▸ **EXERCISE PROMPT**
In the material below, the lines from the one containing "9 Afghanistan Asia" through the one containing "av rader och" are to be given again exactly, ends included, and no others.
++++++
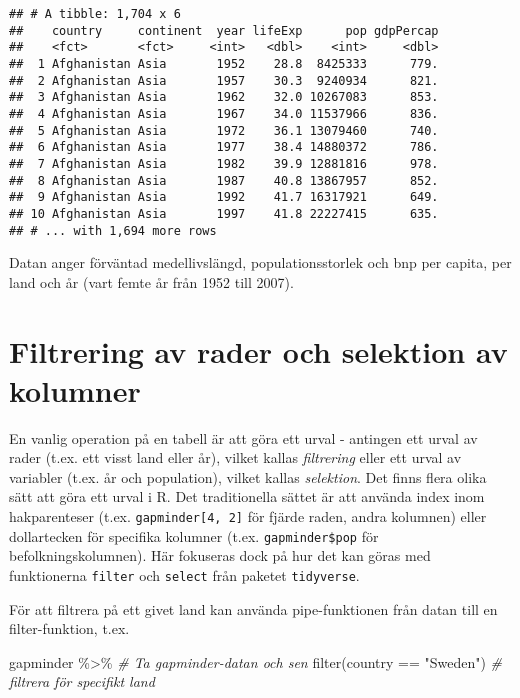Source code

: \documentclass[
]{book}
\newenvironment{Shaded}{\begin{snugshade}}{\end{snugshade}}
\newcommand{\CommentTok}[1]{\textcolor[rgb]{0.56,0.35,0.01}{\textit{#1}}}
\newcommand{\FunctionTok}[1]{\textcolor[rgb]{0.00,0.00,0.00}{#1}}
\newcommand{\NormalTok}[1]{#1}
\newcommand{\SpecialCharTok}[1]{\textcolor[rgb]{0.00,0.00,0.00}{#1}}
\newcommand{\StringTok}[1]{\textcolor[rgb]{0.31,0.60,0.02}{#1}}
\theoremstyle{definition}
\theoremstyle{definition}
\theoremstyle{definition}
\theoremstyle{definition}
\theoremstyle{remark}
\begin{document}
\begin{verbatim}
## # A tibble: 1,704 x 6
##    country     continent  year lifeExp      pop gdpPercap
##    <fct>       <fct>     <int>   <dbl>    <int>     <dbl>
##  1 Afghanistan Asia       1952    28.8  8425333      779.
##  2 Afghanistan Asia       1957    30.3  9240934      821.
##  3 Afghanistan Asia       1962    32.0 10267083      853.
##  4 Afghanistan Asia       1967    34.0 11537966      836.
##  5 Afghanistan Asia       1972    36.1 13079460      740.
##  6 Afghanistan Asia       1977    38.4 14880372      786.
##  7 Afghanistan Asia       1982    39.9 12881816      978.
##  8 Afghanistan Asia       1987    40.8 13867957      852.
##  9 Afghanistan Asia       1992    41.7 16317921      649.
## 10 Afghanistan Asia       1997    41.8 22227415      635.
## # ... with 1,694 more rows
\end{verbatim}

Datan anger förväntad medellivslängd, populationsstorlek och bnp per capita, per land och år (vart femte år från 1952 till 2007).

\hypertarget{filtrering-av-rader-och-selektion-av-kolumner}{%
\section{Filtrering av rader och selektion av kolumner}\label{filtrering-av-rader-och-selektion-av-kolumner}}

En vanlig operation på en tabell är att göra ett urval - antingen ett urval av rader (t.ex. ett visst land eller år), vilket kallas \emph{filtrering} eller ett urval av variabler (t.ex. år och population), vilket kallas \emph{selektion}.
Det finns flera olika sätt att göra ett urval i R.
Det traditionella sättet är att använda index inom hakparenteser (t.ex. \texttt{gapminder{[}4,\ 2{]}} för fjärde raden, andra kolumnen) eller dollartecken för specifika kolumner (t.ex. \texttt{gapminder\$pop} för befolkningskolumnen).
Här fokuseras dock på hur det kan göras med funktionerna \texttt{filter} och \texttt{select} från paketet \texttt{tidyverse}.

För att filtrera på ett givet land kan använda pipe-funktionen från datan till en filter-funktion, t.ex.

\begin{Shaded}
\begin{Highlighting}[]
\NormalTok{gapminder }\SpecialCharTok{\%\textgreater{}\%}                 \CommentTok{\# Ta gapminder{-}datan och sen}
  \FunctionTok{filter}\NormalTok{(country }\SpecialCharTok{==} \StringTok{"Sweden"}\NormalTok{) }\CommentTok{\# filtrera för specifikt land}
\end{Highlighting}
\end{Shaded}
\end{document}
++++++
▸ **ANSWER TO THIS TASK**
##  9 Afghanistan Asia       1992    41.7 16317921      649.
## 10 Afghanistan Asia       1997    41.8 22227415      635.
## # ... with 1,694 more rows
\end{verbatim}

Datan anger förväntad medellivslängd, populationsstorlek och bnp per capita, per land och år (vart femte år från 1952 till 2007).

\hypertarget{filtrering-av-rader-och-selektion-av-kolumner}{%
\section{Filtrering av rader och selektion av kolumner}\label{filtrering-av-rader-och-selektion-av-kolumner}}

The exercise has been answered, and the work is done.